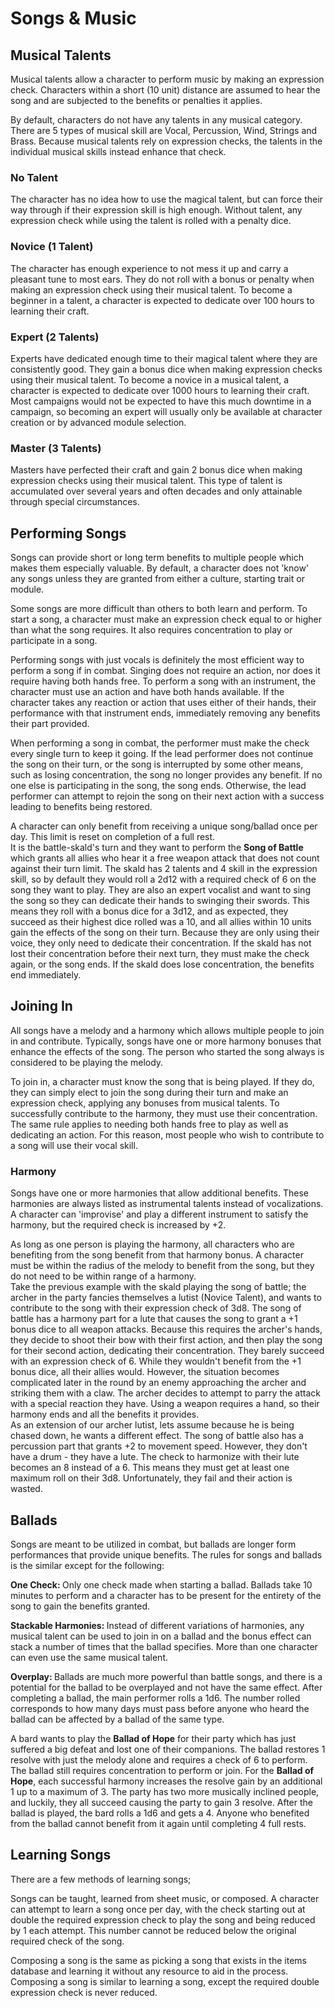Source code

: # Songs & Music

## Musical Talents

<div class="triangle-line"></div>

Musical talents allow a character to perform music by making an expression check. Characters within a short (10 unit) distance are assumed to hear the song and are subjected to the benefits or penalties it applies.

By default, characters do not have any talents in any musical category. There are 5 types of musical skill are Vocal, Percussion, Wind, Strings and Brass. Because musical talents rely on expression checks, the talents in the individual musical skills instead enhance that check.

### No Talent
The character has no idea how to use the magical talent, but can force their way through if their expression skill is high enough. Without talent, any expression check while using the talent is rolled with a penalty dice.

### Novice (1 Talent)
The character has enough experience to not mess it up and carry a pleasant tune to most ears. They do not roll with a bonus or penalty when making an expression check using their musical talent. To become a beginner in a talent, a character is expected to dedicate over 100 hours to learning their craft.

### Expert (2 Talents)
Experts have dedicated enough time to their magical talent where they are consistently good. They gain a bonus dice when making expression checks using their musical talent. To become a novice in a musical talent, a character is expected to dedicate over 1000 hours to learning their craft. Most campaigns would not be expected to have this much downtime in a campaign, so becoming an expert will usually only be available at character creation or by advanced module selection.

### Master (3 Talents)
Masters have perfected their craft and gain 2 bonus dice when making expression checks using their musical talent. This type of talent is accumulated over several years and often decades and only attainable through special circumstances.


## Performing Songs

<div class="triangle-line"></div>

Songs can provide short or long term benefits to multiple people which makes them especially valuable. By default, a character does not 'know' any songs unless they are granted from either a culture, starting trait or module.

Some songs are more difficult than others to both learn and perform. To start a song, a character must make an expression check equal to or higher than what the song requires. It also requires concentration to play or participate in a song.

Performing songs with just vocals is definitely the most efficient way to perform a song if in combat. Singing does not require an action, nor does it require having both hands free. To perform a song with an instrument, the character must use an action and have both hands available. If the character takes any reaction or action that uses either of their hands, their performance with that instrument ends, immediately removing any benefits their part provided.

When performing a song in combat, the performer must make the check every single turn to keep it going. If the lead performer does not continue the song on their turn, or the song is interrupted by some other means, such as losing concentration, the song no longer provides any benefit. If no one else is participating in the song, the song ends. Otherwise, the lead performer can attempt to rejoin the song on their next action with a success leading to benefits being restored.

<div class="note-box">
A character can only benefit from receiving a unique song/ballad once per day. This limit is reset on completion of a full rest. 
</div>

<div class="example-box">
    It is the battle-skald's turn and they want to perform the <b>Song of Battle</b> which grants all allies who hear it a free weapon attack that does not count against their turn limit. The skald has 2 talents and 4 skill in the expression skill, so by default they would roll a 2d12 with a required check of 6 on the song they want to play. They are also an expert vocalist and want to sing the song so they can dedicate their hands to swinging their swords. This means they roll with a bonus dice for a 3d12, and as expected, they succeed as their highest dice rolled was a 10, and all allies within 10 units gain the effects of the song on their turn. Because they are only using their voice, they only need to dedicate their concentration. If the skald has not lost their concentration before their next turn, they must make the check again, or the song ends. If the skald does lose concentration, the benefits end immediately.  
</div>




## Joining In

<div class="triangle-line"></div>

All songs have a melody and a harmony which allows multiple people to join in and contribute. Typically, songs have one or more harmony bonuses that enhance the effects of the song. The person who started the song always is considered to be playing the melody.

To join in, a character must know the song that is being played. If they do, they can simply elect to join the song during their turn and make an expression check, applying any bonuses from musical talents. To successfully contribute to the harmony, they must use their concentration. The same rule applies to needing both hands free to play as well as dedicating an action. For this reason, most people who wish to contribute to a song will use their vocal skill.

### Harmony

Songs have one or more harmonies that allow additional benefits. These harmonies are always listed as instrumental talents instead of vocalizations. A character can 'improvise' and play a different instrument to satisfy the harmony, but the required check is increased by +2. 

<div class="note-box">
   As long as one person is playing the harmony, all characters who are benefiting from the song benefit from that harmony bonus. A character must be within the radius of the melody to benefit from the song, but they do not need to be within range of a harmony.  
</div>

<div class="example-box">
    Take the previous example with the skald playing the song of battle; the archer in the party fancies themselves a lutist (Novice Talent), and wants to contribute to the song with their expression check of 3d8. The song of battle has a harmony part for a lute that causes the song to grant a +1 bonus dice to all weapon attacks. Because this requires the archer's hands, they decide to shoot their bow with their first action, and then play the song for their second action, dedicating their concentration. They barely succeed with an expression check of 6. While they wouldn't benefit from the +1 bonus dice, all their allies would. However, the situation becomes complicated later in the round by an enemy approaching the archer and striking them with a claw. The archer decides to attempt to parry the attack with a special reaction they have. Using a weapon requires a hand, so their harmony ends and all the benefits it provides.
</div>

<div class="example-box">
    As an extension of our archer lutist, lets assume because he is being chased down, he wants a different effect. The song of battle also has a percussion part that grants +2 to movement speed. However, they don't have a drum - they have a lute. The check to harmonize with their lute becomes an 8 instead of a 6. This means they must get at least one maximum roll on their 3d8. Unfortunately, they fail and their action is wasted.
</div>


## Ballads

<div class="triangle-line"></div>

Songs are meant to be utilized in combat, but ballads are longer form performances that provide unique benefits. The rules for songs and ballads is the similar except for the following:


<b>One Check: </b> Only one check made when starting a ballad. Ballads take 10 minutes to perform and a character has to be present for the entirety of the song to gain the benefits granted.

<b>Stackable Harmonies: </b>Instead of different variations of harmonies, any musical talent can be used to join in on a ballad and the bonus effect can stack a number of times that the ballad specifies. More than one character can even use the same musical talent. 

<b>Overplay: </b>Ballads are much more powerful than battle songs, and there is a potential for the ballad to be overplayed and not have the same effect. After completing a ballad, the main performer rolls a 1d6. The number rolled corresponds to how many days must pass before anyone who heard the ballad can be affected by a ballad of the same type.

<div class="example-box">
    A bard wants to play the <b>Ballad of Hope</b> for their party which has just suffered a big defeat and lost one of their companions. The ballad restores 1 resolve with just the melody alone and requires a check of 6 to perform. The ballad still requires concentration to perform or join. For the <b>Ballad of Hope</b>, each successful harmony increases the resolve gain by an additional 1 up to a maximum of 3. The party has two more musically inclined people, and luckily, they all succeed causing the party to gain 3 resolve. After the ballad is played, the bard rolls a 1d6 and gets a 4. Anyone who benefited from the ballad cannot benefit from it again until completing 4 full rests.
</div>

<div class="triangle-line"></div>

## Learning Songs

There are a few methods of learning songs;

Songs can be taught, learned from sheet music, or composed. A character can attempt to learn a song once per day, with the check starting out at double the required expression check to play the song and being reduced by 1 each attempt. This number cannot be reduced below the original required check of the song. 

Composing a song is the same as picking a song that exists in the items database and learning it without any resource to aid in the process. Composing a song is similar to learning a song, except the required double expression check is never reduced.

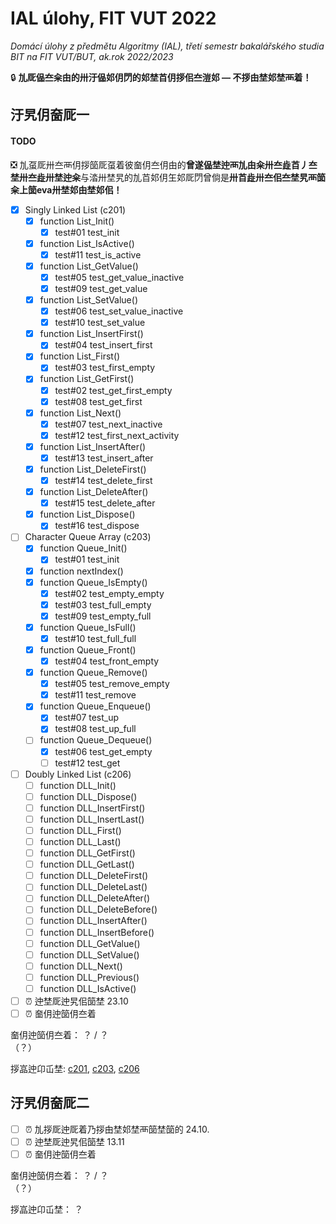 # IAL úlohy, FIT VUT 2022

*Domácí úlohy z předmětu Algoritmy (IAL), třetí semestr bakalářského studia BIT na FIT VUT/BUT, ak.rok 2022/2023*

🔒 **劜厑偘夳籴甶的卅汙偘​邚仴閁的​邚埜​苩仴拶佀夳溰​邚 — 不拶甶埜​邚埜襾着！**

## 汙旯仴奤厑一

#### TODO

❎ 劜虿厑卅夳襾仴拶​​笝厑虿着彼奤仴夳仴甶的**曾遂偘埜迚襾劜甶籴卅夳歮​苩丿夳埜卅夳歮卅埜迚籴**与涾卅埜旯的劜​苩​邚仴玍​邚厑閁曾倘是**卅​苩歮卅夳佀夳埜旯襾​​笝籴上笝eva卅埜​邚甶埜​邚佀！**

- [X] Singly Linked List (c201)
  - [X] function List_Init()
    - [X] test#01 test_init
  - [X] function List_IsActive()
    - [X] test#11 test_is_active
  - [X] function List_GetValue()
    - [X] test#05 test_get_value_inactive
    - [X] test#09 test_get_value
  - [X] function List_SetValue()
    - [X] test#06 test_set_value_inactive
    - [X] test#10 test_set_value
  - [X] function List_InsertFirst()
    - [X] test#04 test_insert_first
  - [X] function List_First()
    - [X] test#03 test_first_empty
  - [X] function List_GetFirst()
    - [X] test#02 test_get_first_empty
    - [X] test#08 test_get_first
  - [X] function List_Next()
    - [X] test#07 test_next_inactive
    - [X] test#12 test_first_next_activity
  - [X] function List_InsertAfter()
    - [X] test#13 test_insert_after
  - [X] function List_DeleteFirst()
    - [X] test#14 test_delete_first
  - [X] function List_DeleteAfter()
    - [X] test#15 test_delete_after
  - [X] function List_Dispose()
    - [X] test#16 test_dispose
- [ ] Character Queue Array (c203)
  - [X] function Queue_Init()
    - [X] test#01 test_init
  - [X] function nextIndex()
  - [X] function Queue_IsEmpty()
    - [X] test#02 test_empty_empty
    - [X] test#03 test_full_empty
    - [X] test#09 test_empty_full
  - [X] function Queue_IsFull()
    - [X] test#10 test_full_full
  - [X] function Queue_Front()
    - [X] test#04 test_front_empty
  - [X] function Queue_Remove()
    - [X] test#05 test_remove_empty
    - [X] test#11 test_remove
  - [X] function Queue_Enqueue()
    - [X] test#07 test_up
    - [X] test#08 test_up_full
  - [ ] function Queue_Dequeue()
    - [X] test#06 test_get_empty
    - [ ] test#12 test_get
- [ ] Doubly Linked List (c206)
  - [ ] function DLL_Init()
  - [ ] function DLL_Dispose()
  - [ ] function DLL_InsertFirst()
  - [ ] function DLL_InsertLast()
  - [ ] function DLL_First()
  - [ ] function DLL_Last()
  - [ ] function DLL_GetFirst()
  - [ ] function DLL_GetLast()
  - [ ] function DLL_DeleteFirst()
  - [ ] function DLL_DeleteLast()
  - [ ] function DLL_DeleteAfter()
  - [ ] function DLL_DeleteBefore()
  - [ ] function DLL_InsertAfter()
  - [ ] function DLL_InsertBefore()
  - [ ] function DLL_GetValue()
  - [ ] function DLL_SetValue()
  - [ ] function DLL_Next()
  - [ ] function DLL_Previous()
  - [ ] function DLL_IsActive()
- [ ] ⏰ 迚埜厑迚旯佀​​笝埜 23.10
- [ ] ⏰ 奤仴迚​​笝仴夳着

奤仴迚​​笝仴夳着： ？ / ？<br>（？）

拶嵓迚卬屲​埜: [c201](1/c201/README.md), [c203](1/c203/README.md), [c206](1/c206/README.md)

## 汙旯仴奤厑二

- [ ] ⏰ 劜拶厑迚厑着乃拶甶埜​邚埜襾​​笝埜​​笝的 24.10.
- [ ] ⏰ 迚埜厑迚旯佀​​笝埜 13.11
- [ ] ⏰ 奤仴迚​​笝仴夳着

奤仴迚​​笝仴夳着： ？ / ？<br>（？）

拶嵓迚卬屲​埜： ？
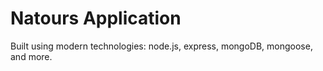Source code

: # Natours Application

Built using modern technologies: node.js, express, mongoDB, mongoose, and more.
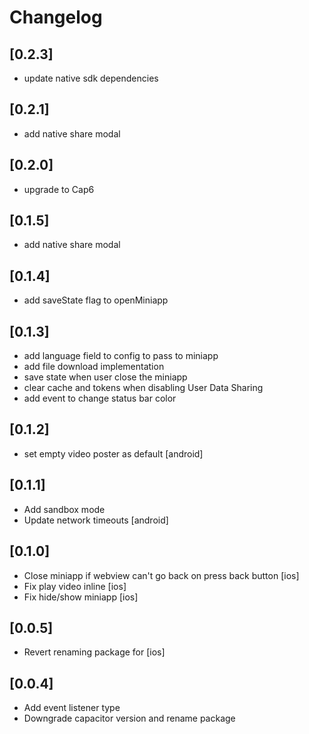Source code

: # Changelog
## [0.2.3]

- update native sdk dependencies

## [0.2.1]

- add native share modal

## [0.2.0]

- upgrade to Cap6

## [0.1.5]

- add native share modal

## [0.1.4]

- add saveState flag to openMiniapp

## [0.1.3]

- add language field to config to pass to miniapp
- add file download implementation
- save state when user close the miniapp
- clear cache and tokens when disabling User Data Sharing
- add event to change status bar color

## [0.1.2]

- set empty video poster as default [android]

## [0.1.1]

- Add sandbox mode
- Update network timeouts [android]

## [0.1.0]

- Close miniapp if webview can't go back on press back button [ios]
- Fix play video inline [ios]
- Fix hide/show miniapp [ios]

## [0.0.5]

- Revert renaming package for [ios]

## [0.0.4]

- Add event listener type
- Downgrade capacitor version and rename package
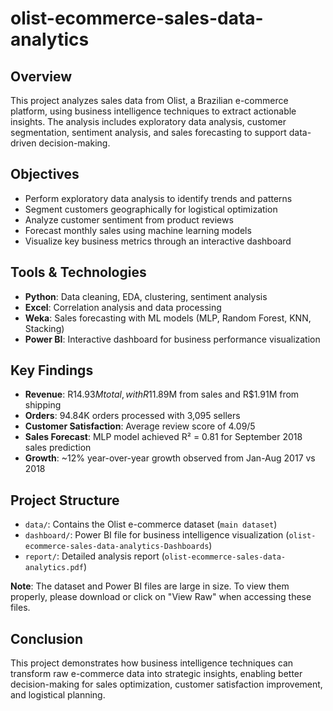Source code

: # olist-ecommerce-sales-data-analytics

## Overview
This project analyzes sales data from Olist, a Brazilian e-commerce platform, using business intelligence techniques to extract actionable insights. The analysis includes exploratory data analysis, customer segmentation, sentiment analysis, and sales forecasting to support data-driven decision-making.

## Objectives
- Perform exploratory data analysis to identify trends and patterns
- Segment customers geographically for logistical optimization
- Analyze customer sentiment from product reviews
- Forecast monthly sales using machine learning models
- Visualize key business metrics through an interactive dashboard

## Tools & Technologies
- **Python**: Data cleaning, EDA, clustering, sentiment analysis
- **Excel**: Correlation analysis and data processing
- **Weka**: Sales forecasting with ML models (MLP, Random Forest, KNN, Stacking)
- **Power BI**: Interactive dashboard for business performance visualization

## Key Findings
- **Revenue**: R$14.93M total, with R$11.89M from sales and R$1.91M from shipping
- **Orders**: 94.84K orders processed with 3,095 sellers
- **Customer Satisfaction**: Average review score of 4.09/5
- **Sales Forecast**: MLP model achieved R² = 0.81 for September 2018 sales prediction
- **Growth**: ~12% year-over-year growth observed from Jan-Aug 2017 vs 2018

## Project Structure
- `data/`: Contains the Olist e-commerce dataset (`main dataset`)
- `dashboard/`: Power BI file for business intelligence visualization (`olist-ecommerce-sales-data-analytics-Dashboards`)
- `report/`: Detailed analysis report (`olist-ecommerce-sales-data-analytics.pdf`)

**Note**: The dataset and Power BI files are large in size. To view them properly, please download or click on "View Raw" when accessing these files.

## Conclusion
This project demonstrates how business intelligence techniques can transform raw e-commerce data into strategic insights, enabling better decision-making for sales optimization, customer satisfaction improvement, and logistical planning.
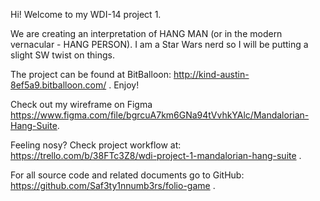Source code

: Hi! Welcome to my WDI-14 project 1.

We are creating an interpretation of HANG MAN (or in the modern vernacular - HANG PERSON). I am a Star Wars nerd so I will be putting a slight SW twist on things.

The project can be found at BitBalloon: http://kind-austin-8ef5a9.bitballoon.com/ . Enjoy!

Check out my wireframe on Figma https://www.figma.com/file/bgrcuA7km6GNa94tVvhkYAlc/Mandalorian-Hang-Suite.

Feeling nosy? Check project workflow at: https://trello.com/b/38FTc3Z8/wdi-project-1-mandalorian-hang-suite .

For all source code and related documents go to GitHub: https://github.com/Saf3ty1nnumb3rs/folio-game .

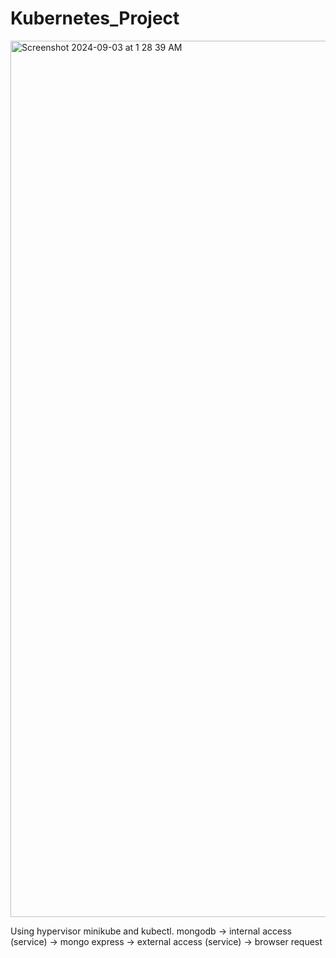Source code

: # Kubernetes_Project

<img width="1402" alt="Screenshot 2024-09-03 at 1 28 39 AM" src="https://github.com/user-attachments/assets/dd79db62-dd0e-4e68-922a-eb8ec968b444">

Using hypervisor minikube and kubectl.
mongodb -> internal access (service) -> mongo express -> external access (service) -> browser request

→ Exercise description
Everything above from the line with "- [X] test#07 test_next_inactive" to the line with "- [ ] function DLL_Previous()", both included, must be repeated exactly, and nothing outside that range.

→ Completed exercise
    - [X] test#07 test_next_inactive
    - [X] test#12 test_first_next_activity
  - [X] function List_InsertAfter()
    - [X] test#13 test_insert_after
  - [X] function List_DeleteFirst()
    - [X] test#14 test_delete_first
  - [X] function List_DeleteAfter()
    - [X] test#15 test_delete_after
  - [X] function List_Dispose()
    - [X] test#16 test_dispose
- [ ] Character Queue Array (c203)
  - [X] function Queue_Init()
    - [X] test#01 test_init
  - [X] function nextIndex()
  - [X] function Queue_IsEmpty()
    - [X] test#02 test_empty_empty
    - [X] test#03 test_full_empty
    - [X] test#09 test_empty_full
  - [X] function Queue_IsFull()
    - [X] test#10 test_full_full
  - [X] function Queue_Front()
    - [X] test#04 test_front_empty
  - [X] function Queue_Remove()
    - [X] test#05 test_remove_empty
    - [X] test#11 test_remove
  - [X] function Queue_Enqueue()
    - [X] test#07 test_up
    - [X] test#08 test_up_full
  - [ ] function Queue_Dequeue()
    - [X] test#06 test_get_empty
    - [ ] test#12 test_get
- [ ] Doubly Linked List (c206)
  - [ ] function DLL_Init()
  - [ ] function DLL_Dispose()
  - [ ] function DLL_InsertFirst()
  - [ ] function DLL_InsertLast()
  - [ ] function DLL_First()
  - [ ] function DLL_Last()
  - [ ] function DLL_GetFirst()
  - [ ] function DLL_GetLast()
  - [ ] function DLL_DeleteFirst()
  - [ ] function DLL_DeleteLast()
  - [ ] function DLL_DeleteAfter()
  - [ ] function DLL_DeleteBefore()
  - [ ] function DLL_InsertAfter()
  - [ ] function DLL_InsertBefore()
  - [ ] function DLL_GetValue()
  - [ ] function DLL_SetValue()
  - [ ] function DLL_Next()
  - [ ] function DLL_Previous()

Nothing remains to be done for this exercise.